▸ **Task to carry out**: Your response should contain each line of the data that includes "gets".

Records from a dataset
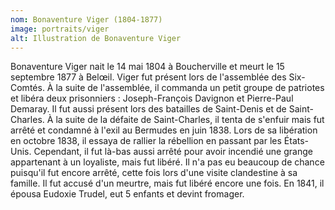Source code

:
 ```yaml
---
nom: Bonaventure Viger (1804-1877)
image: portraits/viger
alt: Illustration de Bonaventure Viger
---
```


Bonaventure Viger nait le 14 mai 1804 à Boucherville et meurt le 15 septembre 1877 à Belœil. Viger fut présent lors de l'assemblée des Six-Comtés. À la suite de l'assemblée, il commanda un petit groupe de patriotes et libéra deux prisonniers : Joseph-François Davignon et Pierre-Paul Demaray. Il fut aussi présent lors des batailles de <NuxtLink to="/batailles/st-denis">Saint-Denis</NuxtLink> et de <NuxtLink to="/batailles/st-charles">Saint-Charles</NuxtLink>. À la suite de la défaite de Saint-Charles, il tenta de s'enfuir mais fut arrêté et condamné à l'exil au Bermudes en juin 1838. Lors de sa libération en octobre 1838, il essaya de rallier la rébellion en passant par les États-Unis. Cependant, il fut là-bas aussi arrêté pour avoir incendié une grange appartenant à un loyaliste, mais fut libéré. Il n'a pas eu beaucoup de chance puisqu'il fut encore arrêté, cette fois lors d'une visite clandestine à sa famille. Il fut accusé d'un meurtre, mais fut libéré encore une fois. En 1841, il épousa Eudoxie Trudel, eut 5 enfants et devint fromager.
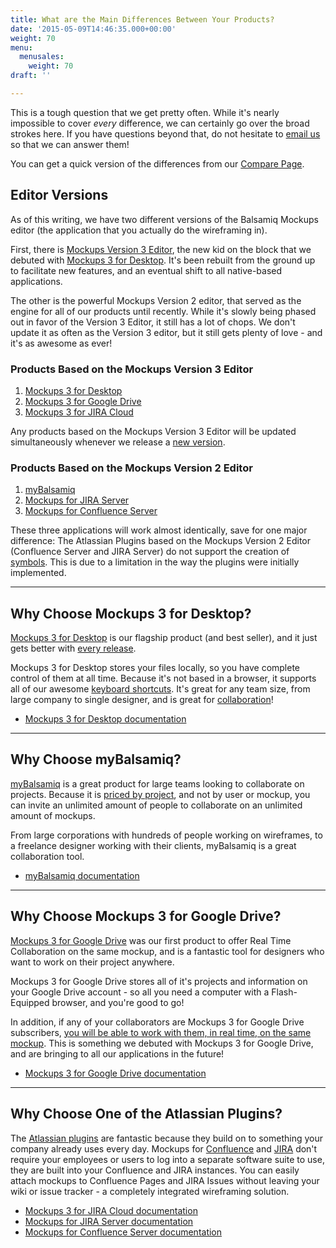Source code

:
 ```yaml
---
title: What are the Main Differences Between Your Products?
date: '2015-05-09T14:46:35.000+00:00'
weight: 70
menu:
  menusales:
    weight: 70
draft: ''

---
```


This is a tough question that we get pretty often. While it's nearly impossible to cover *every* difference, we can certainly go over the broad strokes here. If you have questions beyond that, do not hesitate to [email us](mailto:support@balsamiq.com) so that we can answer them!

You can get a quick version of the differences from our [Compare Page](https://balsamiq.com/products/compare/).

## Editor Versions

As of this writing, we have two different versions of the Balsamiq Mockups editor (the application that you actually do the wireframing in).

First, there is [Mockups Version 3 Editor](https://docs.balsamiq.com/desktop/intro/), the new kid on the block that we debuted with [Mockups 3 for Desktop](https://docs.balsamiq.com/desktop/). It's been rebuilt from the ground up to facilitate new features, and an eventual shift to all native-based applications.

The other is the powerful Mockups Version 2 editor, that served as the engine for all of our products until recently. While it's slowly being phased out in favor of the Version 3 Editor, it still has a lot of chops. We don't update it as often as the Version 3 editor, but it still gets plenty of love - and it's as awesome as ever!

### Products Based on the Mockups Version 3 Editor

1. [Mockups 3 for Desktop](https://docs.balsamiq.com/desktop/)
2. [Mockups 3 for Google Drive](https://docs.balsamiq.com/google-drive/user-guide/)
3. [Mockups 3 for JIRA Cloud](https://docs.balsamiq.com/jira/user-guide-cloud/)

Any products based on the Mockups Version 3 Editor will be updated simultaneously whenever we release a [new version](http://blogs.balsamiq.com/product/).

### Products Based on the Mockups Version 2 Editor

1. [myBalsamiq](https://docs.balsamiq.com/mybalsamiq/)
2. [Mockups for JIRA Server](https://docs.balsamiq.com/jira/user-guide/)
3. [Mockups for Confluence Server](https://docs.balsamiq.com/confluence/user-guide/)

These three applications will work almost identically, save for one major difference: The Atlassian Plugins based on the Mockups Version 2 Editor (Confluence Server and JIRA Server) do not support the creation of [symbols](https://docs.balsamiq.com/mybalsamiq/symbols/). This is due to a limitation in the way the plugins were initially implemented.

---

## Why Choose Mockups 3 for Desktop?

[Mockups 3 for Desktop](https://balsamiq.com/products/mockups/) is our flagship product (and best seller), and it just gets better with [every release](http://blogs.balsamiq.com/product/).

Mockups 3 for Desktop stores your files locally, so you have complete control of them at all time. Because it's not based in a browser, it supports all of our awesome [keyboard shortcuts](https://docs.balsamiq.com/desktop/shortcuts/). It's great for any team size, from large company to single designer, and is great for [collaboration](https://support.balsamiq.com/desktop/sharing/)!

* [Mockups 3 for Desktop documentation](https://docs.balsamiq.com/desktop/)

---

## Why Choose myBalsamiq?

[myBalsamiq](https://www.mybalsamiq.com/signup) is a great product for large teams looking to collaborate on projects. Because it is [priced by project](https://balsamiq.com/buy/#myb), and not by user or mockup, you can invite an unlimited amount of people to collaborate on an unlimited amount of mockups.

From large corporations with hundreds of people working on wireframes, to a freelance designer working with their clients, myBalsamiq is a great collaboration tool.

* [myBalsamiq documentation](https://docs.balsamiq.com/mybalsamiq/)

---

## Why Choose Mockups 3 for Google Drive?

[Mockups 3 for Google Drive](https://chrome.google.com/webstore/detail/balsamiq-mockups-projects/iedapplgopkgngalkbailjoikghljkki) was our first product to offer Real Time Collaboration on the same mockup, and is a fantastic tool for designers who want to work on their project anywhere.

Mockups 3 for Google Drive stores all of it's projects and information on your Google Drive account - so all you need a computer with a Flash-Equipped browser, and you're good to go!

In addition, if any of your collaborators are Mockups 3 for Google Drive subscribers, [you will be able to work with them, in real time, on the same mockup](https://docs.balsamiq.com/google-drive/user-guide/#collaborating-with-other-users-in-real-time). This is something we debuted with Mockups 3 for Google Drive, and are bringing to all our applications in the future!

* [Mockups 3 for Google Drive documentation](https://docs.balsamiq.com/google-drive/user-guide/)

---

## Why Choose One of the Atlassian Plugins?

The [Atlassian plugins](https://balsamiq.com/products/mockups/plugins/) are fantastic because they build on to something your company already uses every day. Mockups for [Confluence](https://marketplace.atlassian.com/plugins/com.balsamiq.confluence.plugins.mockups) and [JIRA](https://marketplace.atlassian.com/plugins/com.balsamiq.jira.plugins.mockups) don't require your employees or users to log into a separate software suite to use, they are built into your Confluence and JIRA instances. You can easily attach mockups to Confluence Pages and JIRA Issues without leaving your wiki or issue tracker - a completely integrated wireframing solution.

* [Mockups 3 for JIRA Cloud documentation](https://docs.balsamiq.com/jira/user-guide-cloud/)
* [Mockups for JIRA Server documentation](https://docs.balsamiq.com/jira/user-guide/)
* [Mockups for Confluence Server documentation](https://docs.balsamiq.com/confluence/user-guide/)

▸ **Result**:
The other is the powerful Mockups Version 2 editor, that served as the engine for all of our products until recently. While it's slowly being phased out in favor of the Version 3 Editor, it still has a lot of chops. We don't update it as often as the Version 3 editor, but it still gets plenty of love - and it's as awesome as ever!
[Mockups 3 for Desktop](https://balsamiq.com/products/mockups/) is our flagship product (and best seller), and it just gets better with [every release](http://blogs.balsamiq.com/product/).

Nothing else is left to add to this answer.